--- DATA Enclosed Below ---

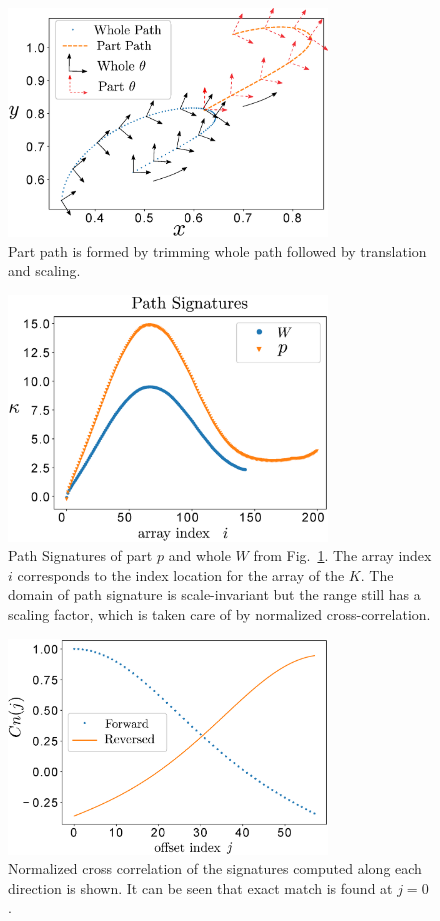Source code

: \documentclass[twocolumn,10pt]{asme2e}
\begin{document}
\begin{figure}
\centering
\includegraphics[width=240pt]{figure/fig_whole_part.eps}
  \caption{Part path is formed by trimming whole path followed by translation and scaling.}
\label{wholePart}
\end{figure}

\begin{figure}
\centering
\includegraphics[width=240pt]{figure/fig_path_signatures.eps}
  \caption{Path Signatures of part $p$ and whole $W$ from Fig.~\ref{wholePart}. The array index $i$ corresponds to the index location for the array of the $K$. The domain of path signature is scale-invariant but the range still has a scaling factor, which is taken care of by normalized cross-correlation.}
\label{pathSignature}
\end{figure}

\begin{figure}
\centering
\includegraphics[width=240pt]{figure/fig_ncc.eps}
  \caption{Normalized cross correlation of the signatures computed along each direction is shown. It can be seen that exact match is found at $j=0$.}
\label{ncc}
\end{figure}
\end{document}
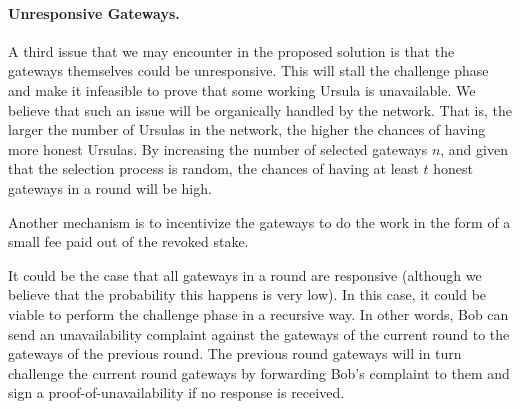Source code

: \paragraph{\bf Unresponsive Gateways.}
A third issue that we may encounter in the proposed solution is that the gateways themselves could be unresponsive. This will stall the challenge phase and make it infeasible to prove that some working Ursula is unavailable. We believe that such an issue will be organically handled by the network. That is, the larger the number of Ursulas in the network, the higher the chances of having more honest Ursulas. By increasing the number of selected gateways $n$, and given that the selection process is random, the chances of having at least $t$ honest gateways in a round will be high.


Another mechanism is to incentivize the gateways to do the work in the form of a small fee paid out of the revoked stake.


It could be the case that all gateways in a round are responsive (although we believe that the probability this happens is very low). In this case, it could be viable to perform the challenge phase in a recursive way. In other words, Bob can send an unavailability complaint against the gateways of the current round to the gateways of the previous round. The previous round gateways will in turn challenge the current round gateways by forwarding Bob's complaint to them and sign a proof-of-unavailability if no response is received. 

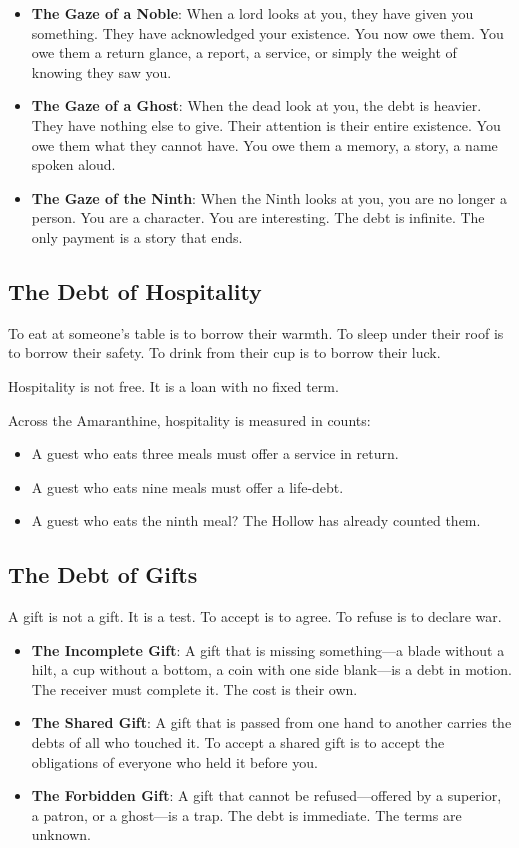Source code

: \documentclass[11pt,letterpaper,twoside]{book}
\begin{document}
\begin{itemize}
\item \textbf{The Gaze of a Noble}: When a lord looks at you, they have given you something. They have acknowledged your existence. You now owe them. You owe them a return glance, a report, a service, or simply the weight of knowing they saw you.
\item \textbf{The Gaze of a Ghost}: When the dead look at you, the debt is heavier. They have nothing else to give. Their attention is their entire existence. You owe them what they cannot have. You owe them a memory, a story, a name spoken aloud.
\item \textbf{The Gaze of the Ninth}: When the Ninth looks at you, you are no longer a person. You are a character. You are interesting. The debt is infinite. The only payment is a story that ends.
\end{itemize}

\subsection{The Debt of Hospitality}

To eat at someone's table is to borrow their warmth. To sleep under their roof is to borrow their safety. To drink from their cup is to borrow their luck.

Hospitality is not free. It is a loan with no fixed term.

Across the Amaranthine, hospitality is measured in counts:
\begin{itemize}
\item A guest who eats three meals must offer a service in return.
\item A guest who eats nine meals must offer a life-debt.
\item A guest who eats the ninth meal? The Hollow has already counted them.
\end{itemize}

\subsection{The Debt of Gifts}

A gift is not a gift. It is a test. To accept is to agree. To refuse is to declare war.

\begin{itemize}
\item \textbf{The Incomplete Gift}: A gift that is missing something---a blade without a hilt, a cup without a bottom, a coin with one side blank---is a debt in motion. The receiver must complete it. The cost is their own.
\item \textbf{The Shared Gift}: A gift that is passed from one hand to another carries the debts of all who touched it. To accept a shared gift is to accept the obligations of everyone who held it before you.
\item \textbf{The Forbidden Gift}: A gift that cannot be refused---offered by a superior, a patron, or a ghost---is a trap. The debt is immediate. The terms are unknown.
\end{itemize}
\end{document}
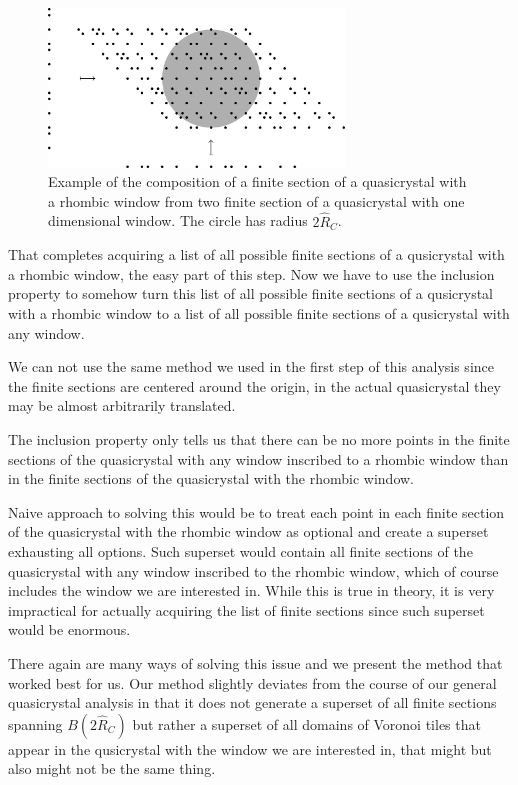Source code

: \documentclass[text.tex]{subfiles}
\begin{document}
\begin{figure}[h!]
\centering
\includegraphics[width=0.7\textwidth]{img/2D/compositionFinite}
\caption{Example of the composition of a finite section of a quasicrystal with a rhombic window from two finite section of a quasicrystal with one dimensional window. The circle has radius $2\hat{R}_C$. }
\label{fig_quasicrystalExampleOctagon}
\end{figure}

That completes acquiring a list of all possible finite sections of a qusicrystal with a rhombic window, the easy part of this step. Now we have to use the inclusion property to somehow turn this list of all possible finite sections of a qusicrystal with a rhombic window to a list of all possible finite sections of a qusicrystal with any window. 

We can not use the same method we used in the first step of this analysis since the finite sections are centered around the origin, in the actual quasicrystal they may be almost arbitrarily translated. 

The inclusion property only tells us that there can be no more points in the finite sections of the quasicrystal with any window inscribed to a rhombic window than in the finite sections of the quasicrystal with the rhombic window. 

Naive approach to solving this would be to treat each point in each finite section of the quasicrystal with the rhombic window as optional and create a superset exhausting all options. Such superset would contain all finite sections of the quasicrystal with any window inscribed to the rhombic window, which of course includes the window we are interested in. While this is true in theory, it is very impractical for actually acquiring the list of finite sections since such superset would be enormous. 

There again are many ways of solving this issue and we present the method that worked best for us. Our method slightly deviates from the course of our general quasicrystal analysis in that it does not generate a superset of all finite sections spanning $B(2\hat{R}_C)$ but rather a superset of all domains of Voronoi tiles that appear in the qusicrystal with the window we are interested in, that might but also might not be the same thing. 
\end{document}
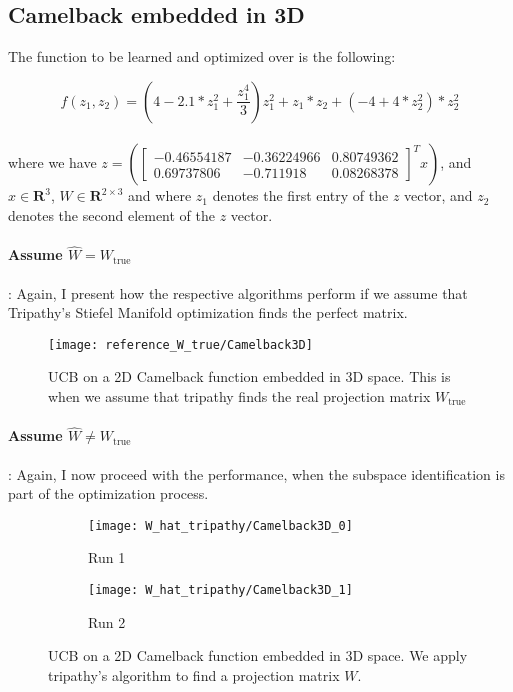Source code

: \subsection{Camelback embedded in 3D}

The function to be learned and optimized over is the following:

\def\WCamelback3D{
\begin{bmatrix}
    -0.46554187 & -0.36224966 & 0.80749362 \\
     0.69737806 & -0.711918 & 0.08268378
\end{bmatrix}}

\begin{equation}
f(z_1, z_2) = \left( 4 - 2.1 * z_1^2 + \frac{z_1^4}{3} \right)  z_1^2 + z_1 *  z_2 + \left(-4 + 4 * z_2^2 \right) * z_2^2
\end{equation} \\

where we have $z = \left( \WCamelback3D^T x \right) $, and $ x \in \mathbf{R}^3$, $W \in \mathbf{R}^{2 \times 3}$ and where $z_1$ denotes the first entry of the $z$ vector, and $z_2$ denotes the second element of the $z$ vector.

\paragraph{Assume $\hat{W} = W_{\text{true}}$}: Again, I present how the respective algorithms perform if we assume that Tripathy's Stiefel Manifold optimization finds the perfect matrix.

\begin{figure}[H]
  \centering
      \texttt{[image: reference\_W\_true/Camelback3D]}
  \caption{UCB on a 2D Camelback function embedded in 3D space.
  This is when we assume that tripathy finds the real projection matrix $W_{\text{true}}$}
\end{figure}

\paragraph{Assume $\hat{W} \neq W_{\text{true}}$}: Again, I now proceed with the performance, when the subspace identification is part of the optimization process.

\begin{figure}[H]
    \centering
    \begin{subfigure}[b]{0.40\textwidth}
        \texttt{[image: W\_hat\_tripathy/Camelback3D\_0]}
        \label{fig:gull}
        \caption{Run 1}
    \end{subfigure}
    \begin{subfigure}[b]{0.40\textwidth}
        \texttt{[image: W\_hat\_tripathy/Camelback3D\_1]}
        \label{fig:tiger}
        \caption{Run 2}
    \end{subfigure}   
        \caption{UCB on a 2D Camelback function embedded in 3D space.
  		We apply tripathy's algorithm to find a projection matrix $W$.}
\end{figure}

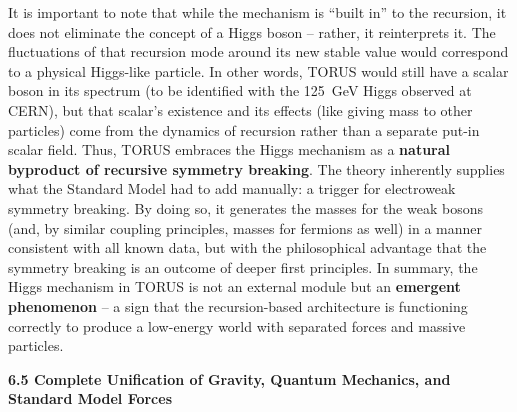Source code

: \documentclass[]{article}
\begin{document}
It is important to note that while the mechanism is ``built in'' to the
recursion, it does not eliminate the concept of a Higgs boson -- rather,
it reinterprets it. The fluctuations of that recursion mode around its
new stable value would correspond to a physical Higgs-like particle. In
other words, TORUS would still have a scalar boson in its spectrum (to
be identified with the 125~GeV Higgs observed at CERN), but that
scalar's existence and its effects (like giving mass to other particles)
come from the dynamics of recursion rather than a separate put-in scalar
field. Thus, TORUS embraces the Higgs mechanism as a \textbf{natural
byproduct of recursive symmetry breaking}​. The theory inherently
supplies what the Standard Model had to add manually: a trigger for
electroweak symmetry breaking. By doing so, it generates the masses for
the weak bosons (and, by similar coupling principles, masses for
fermions as well) in a manner consistent with all known data, but with
the philosophical advantage that the symmetry breaking is an outcome of
deeper first principles. In summary, the Higgs mechanism in TORUS is not
an external module but an \textbf{emergent phenomenon} -- a sign that
the recursion-based architecture is functioning correctly to produce a
low-energy world with separated forces and massive particles.

\textbf{6.5 Complete Unification of Gravity, Quantum Mechanics, and
Standard Model Forces}
\end{document}
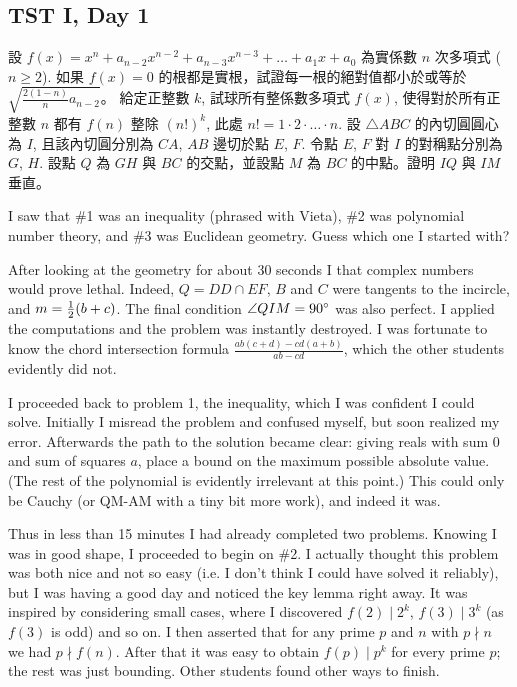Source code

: \documentclass[11pt]{scrreprt}
\begin{document}
\subsection{TST I, Day 1}
\begin{enumerate}
  \ii 設 $f(x) = x^n + a_{n-2} x^{n-2} + a_{n-3}x^{n-3} + \dots + a_1 x + a_0$ 為實係數 $n$ 次多項式 ($n \ge 2$). 如果 $f(x) = 0$ 的根都是實根，試證每一根的絕對值都小於或等於 $\sqrt{\frac{2(1-n)}{n} a_{n-2}}$。
  \ii 給定正整數 $k$, 試球所有整係數多項式 $f(x)$, 使得對於所有正整數 $n$ 都有 $f(n)$ 整除 $(n!)^k$, 此處 $n! = 1 \cdot 2 \cdot \ldots \cdot n$.
  \ii 設 $\triangle ABC$ 的內切圓圓心為 $I$, 且該內切圓分別為 $CA$, $AB$ 邊切於點 $E$, $F$. 令點 $E$, $F$ 對 $I$ 的對稱點分別為 $G$, $H$.
  設點 $Q$ 為 $GH$ 與 $BC$ 的交點，並設點 $M$ 為 $BC$ 的中點。證明 $IQ$ 與 $IM$ 垂直。
\end{enumerate}
I saw that \#1 was an inequality (phrased with Vieta), \#2 was polynomial number theory,
and \#3 was Euclidean geometry. Guess which one I started with?

After looking at the geometry for about 30 seconds I that complex numbers would prove lethal.
Indeed, $Q = DD \cap EF$, $B$ and $C$ were tangents to the incircle, and $m = \half (b+c)$.
The final condition $\angle QIM = 90\dg$ was also perfect.
I applied the computations and the problem was instantly destroyed.
I was fortunate to know the chord intersection formula $\frac{ab(c+d)-cd(a+b)}{ab-cd}$,
which the other students evidently did not.

I proceeded back to problem 1, the inequality, which I was confident I could solve.
Initially I misread the problem and confused myself, but soon realized my error.
Afterwards the path to the solution became clear: giving reals with sum $0$ and sum of squares $a$,
place a bound on the maximum possible absolute value.
(The rest of the polynomial is evidently irrelevant at this point.) This could
only be Cauchy (or QM-AM with a tiny bit more work), and indeed it was.

Thus in less than 15 minutes I had already completed two problems.
Knowing I was in good shape, I proceeded to begin on \#2.
I actually thought this problem was both nice and not so easy ({i.e.} I don't
think I could have solved it reliably), but I was having a good day and noticed the key lemma right away.
It was inspired by considering small cases, where I discovered $f(2) \mid 2^k$,
$f(3) \mid 3^k$ (as $f(3)$ is odd) and so on.
I then asserted that for any prime $p$ and $n$ with $p \nmid n$ we had $p \nmid f(n)$.
After that it was easy to obtain $f(p) \mid p^k$ for every prime $p$; the rest was just bounding.
Other students found other ways to finish.
\end{document}
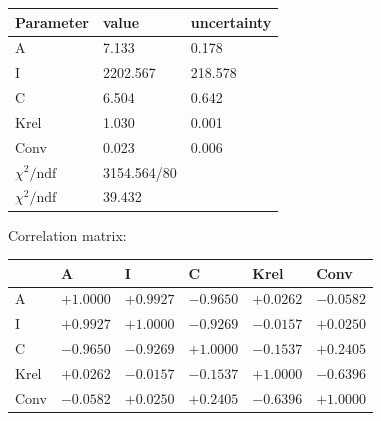 \begin{tabular}{l|ll}
Parameter & value & uncertainty \\ \hline
 A & 7.133 & 0.178 \\ 
 I & 2202.567 & 218.578 \\ 
 C & 6.504 & 0.642 \\ 
 Krel & 1.030 & 0.001 \\ 
 Conv & 0.023 & 0.006 \\ 
 \hline
 $\chi^2/\mathrm{ndf}$ & 3154.564/80 & \\
 $\chi^2/\mathrm{ndf}$ & 39.432 & \\
\end{tabular}

Correlation matrix:

\begin{tabular}{l|lllll} 
 & A & I & C & Krel & Conv \\ \hline
 A & $+1.0000$ & $+0.9927$ & $-0.9650$ & $+0.0262$ & $-0.0582$ \\ 
 I & $+0.9927$ & $+1.0000$ & $-0.9269$ & $-0.0157$ & $+0.0250$ \\ 
 C & $-0.9650$ & $-0.9269$ & $+1.0000$ & $-0.1537$ & $+0.2405$ \\ 
 Krel & $+0.0262$ & $-0.0157$ & $-0.1537$ & $+1.0000$ & $-0.6396$ \\ 
 Conv & $-0.0582$ & $+0.0250$ & $+0.2405$ & $-0.6396$ & $+1.0000$ \\ 
\end{tabular}
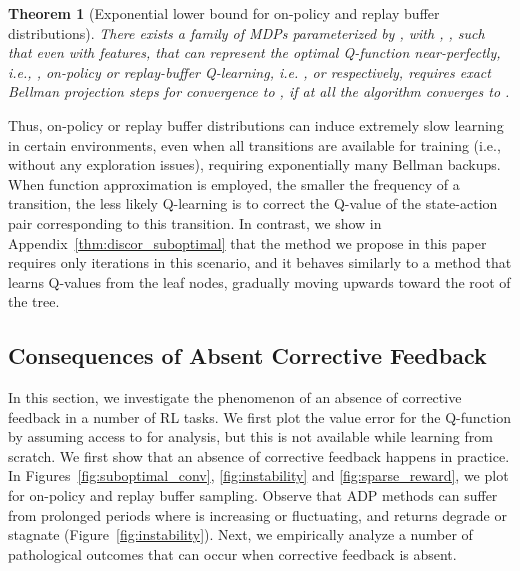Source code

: \documentclass[jmlr]{article}
\newtheorem{theorem}{Theorem}[section]
\begin{document}
\begin{theorem}[Exponential lower bound for on-policy and replay buffer distributions]
\label{thm:exponential}
There exists a family of MDPs parameterized by , with , , such that even with features,  that can represent the optimal Q-function near-perfectly, i.e., , 
on-policy or replay-buffer Q-learning, i.e. , or  respectively, requires  \textit{exact} Bellman projection steps for convergence to , if at all the algorithm converges to .  
\end{theorem}
Thus, on-policy or replay buffer distributions can induce extremely slow learning in certain environments, even when all transitions are available for training (i.e., without any exploration issues), requiring exponentially many Bellman backups. When function approximation is employed, the smaller the frequency of a transition, the less likely Q-learning is to correct the Q-value of the state-action pair corresponding to this transition. In contrast, we show in Appendix~\ref{thm:discor_suboptimal} that the method we propose in this paper requires only  iterations in this scenario, and it behaves similarly to a method that learns Q-values from the leaf nodes, gradually moving upwards toward the root of the tree. 







\subsection{Consequences of Absent Corrective Feedback}
\label{sec:consequences}
{In this section, we investigate the phenomenon of an absence of corrective feedback in a number of RL tasks.} We first plot the value error  for the Q-function by assuming access to  for analysis, but this is not available while learning from scratch. We first show that an absence of corrective feedback happens in practice. In Figures~\ref{fig:suboptimal_conv}, \ref{fig:instability} and \ref{fig:sparse_reward}, we plot  for on-policy and replay buffer sampling. 
Observe that ADP methods can suffer from prolonged periods where  is increasing or fluctuating, and returns degrade or stagnate (Figure~\ref{fig:instability}).
Next, we empirically analyze a number of pathological outcomes that can occur when corrective feedback is absent.
\end{document}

--- End of Enclosed DATA ---

Sift the material for lines with the string "TORUS". Copy each one found.

other words, TORUS would still have a scalar boson in its spectrum (to
field. Thus, TORUS embraces the Higgs mechanism as a \textbf{natural
deeper first principles. In summary, the Higgs mechanism in TORUS is not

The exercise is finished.